In a Crisis survey, only half of all street drinkers said an outreach worker had ever approached them.3 Yet researchers assessing the issue of street drinking in Lewisham found that the drinkers crave company. One researcher was even invited to the funeral of a former client.

Outreach work does not, however, tackle the public nuisance of street drinkers. Some local authorities have taken the brave step of opening "wet" day centres. Brighton, Dundee, Leicester, Nottingham and Haringey in London all have wet centres where street drinkers can find the social contact they need, while still being allowed to drink. Each has workers who provide a range of on-site and referral services which don't depend on a client's commitment to tackle their drinking, although services are available if they do want to.

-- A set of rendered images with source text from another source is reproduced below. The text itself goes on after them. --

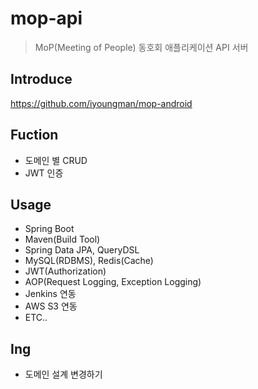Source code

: # mop-api
> MoP(Meeting of People) 동호회 애플리케이션 API 서버  

## Introduce
https://github.com/iyoungman/mop-android

## Fuction
* 도메인 별 CRUD
* JWT 인증

## Usage
* Spring Boot
* Maven(Build Tool)
* Spring Data JPA, QueryDSL
* MySQL(RDBMS), Redis(Cache)
* JWT(Authorization)
* AOP(Request Logging, Exception Logging)
* Jenkins 연동
* AWS S3 연동
* ETC..

## Ing
* 도메인 설계 변경하기
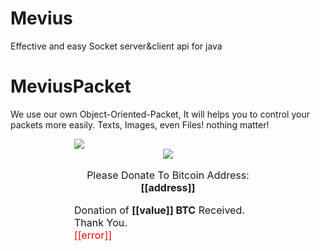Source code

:  <script type="text/javascript" src="https://ajax.googleapis.com/ajax/libs/jquery/1.8.0/jquery.min.js"></script>
<script type="text/javascript" src="https://blockchain.info/Resources/js/pay-now-button.js"></script>
 # Mevius
 Effective and easy Socket server&amp;client api for java
 
 # MeviusPacket
 We use our own Object-Oriented-Packet, It will helps you to control your packets more easily.
 Texts, Images, even Files! nothing matter!





<div style="font-size:16px;margin:0 auto;width:300px" class="blockchain-btn"
     data-address="1NDGV92UPmgH9wK6b9aHdz6BJPPJsmp6x5"
     data-shared="false">
    <div class="blockchain stage-begin">
        <img src="https://blockchain.info/Resources/buttons/donate_64.png"/>
    </div>
    <div class="blockchain stage-loading" style="text-align:center">
        <img src="https://blockchain.info/Resources/loading-large.gif"/>
    </div>
    <div class="blockchain stage-ready">
         <p align="center">Please Donate To Bitcoin Address: <b>[[address]]</b></p>
         <p align="center" class="qr-code"></p>
    </div>
    <div class="blockchain stage-paid">
         Donation of <b>[[value]] BTC</b> Received. Thank You.
    </div>
    <div class="blockchain stage-error">
        <font color="red">[[error]]</font>
    </div>
</div>
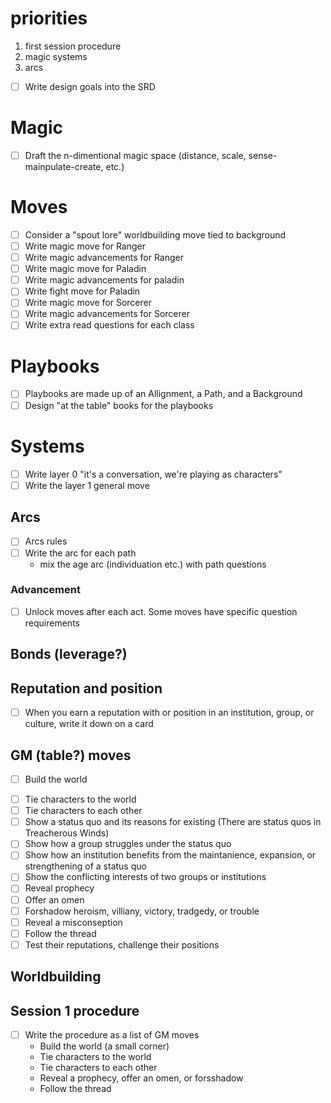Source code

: # priorities

1. first session procedure
2. magic systems
3. arcs

* [ ] Write design goals into the SRD

# Magic

* [ ] Draft the n-dimentional magic space (distance, scale, sense-mainpulate-create, etc.)

# Moves

* [ ] Consider a "spout lore" worldbuilding move tied to background
* [ ] Write magic move for Ranger
* [ ] Write magic advancements for Ranger
* [ ] Write magic move for Paladin
* [ ] Write magic advancements for paladin
* [ ] Write fight move for Paladin
* [ ] Write magic move for Sorcerer
* [ ] Write magic advancements for Sorcerer
* [ ] Write extra read questions for each class

# Playbooks

* [ ] Playbooks are made up of an Allignment, a Path, and a Background
* [ ] Design "at the table" books for the playbooks

# Systems

* [ ] Write layer 0 "it's a conversation, we're playing as characters"
* [ ] Write the layer 1 general move

## Arcs

* [ ] Arcs rules
* [ ] Write the arc for each path
    - mix the age arc (individuation etc.) with path questions

### Advancement

* [ ] Unlock moves after each act. Some moves have specific question requirements

## Bonds (leverage?)

## Reputation and position

* [ ] When you earn a reputation with or position in an institution, group, or culture, write it down on a card

## GM (table?) moves

* [ ] Build the world
- [ ] Tie characters to the world
- [ ] Tie characters to each other
- [ ] Show a status quo and its reasons for existing (There are status quos in Treacherous Winds)
- [ ] Show how a group struggles under the status quo
- [ ] Show how an institution benefits from the maintanience, expansion, or strengthening of a status quo
- [ ] Show the conflicting interests of two groups or institutions
- [ ] Reveal prophecy
- [ ] Offer an omen
- [ ] Forshadow heroism, villiany, victory, tradgedy, or trouble
- [ ] Reveal a misconseption
- [ ] Follow the thread
- [ ] Test their reputations, challenge their positions

## Worldbuilding

## Session 1 procedure

* [ ] Write the procedure as a list of GM moves
    - Build the world (a small corner)
    - Tie characters to the world
    - Tie characters to each other
    - Reveal a prophecy, offer an omen, or forsshadow
    - Follow the thread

But wet centres do have to deal with the classic "not in my back yard" syndrome. "The objective of such projects should be to wean their clients off alcohol rather than turn loose an army of antisocial alcoholics on a neighbourhood that needs upgrading not downgrading," says an article in one Shepherds Bush residents' association newsletter. The Finsbury Park Action Group in Haringey had to move its own wet centre after complaints from residents and problems with planning permission.

Lynda Freimanis says that effective service provision for this most excluded of communities requires effective local partnerships between agencies, including those not normally associated with street life.

"The treatment of this group of people in primary health care is appalling, for example," she says. "We need to increase awareness and training around working with excluded communities. Services need to be made more flexible."

Street drinking is a local problem that requires local solutions, but services also require central guidance. The rough sleepers unit expects to meet its target of drastically reducing street sleepers while those working with street drinkers are hoping their clients will be next in line.CC

1 Mental Health Foundation, Too Many for the Road, MHF, 1996

2 Department of the Environment, Transport and the Regions, Looking for Change, Rough Sleepers Unit, August 2001

3 Simon Danczuk, Walk on By, Crisis, 2000. Available from 0870 011 3335


Leicester Council: A holistic approach

Leicester City Council realised as far back as the late 1980s that a "dry" policy in temporary hostels and day centres was resulting in people being forced to live and sleep on the streets.

In 1995, after residents called for a by-law banning street drinking, a working group drew up a strategy for dealing with street drinkers who would be affected. Plans included developing a "wet" day centre, an outreach team to address problem spots in the town centre, better community policing, limiting seating in public spaces, and designated drinking areas.

In 2000, the wet centre opened. It enjoys the services of a nurse or GP every day, a social worker two and a half days a week, housing staff once a week, and occasionally a community psychiatric nurse attends. A steering group from health, social services, housing, police and local traders, oversees progress.

Lisa Barker, service manager for hostels and community care at Leicester, says the integrated approach saves the city £114,000 a year in hospital admissions, arrests and unpaid rent.

An informal survey of service users was revealing. One in three said they drank less frequently; one in 10 had reduced the strength of what they drank; and nearly two-thirds said they drank less often outside.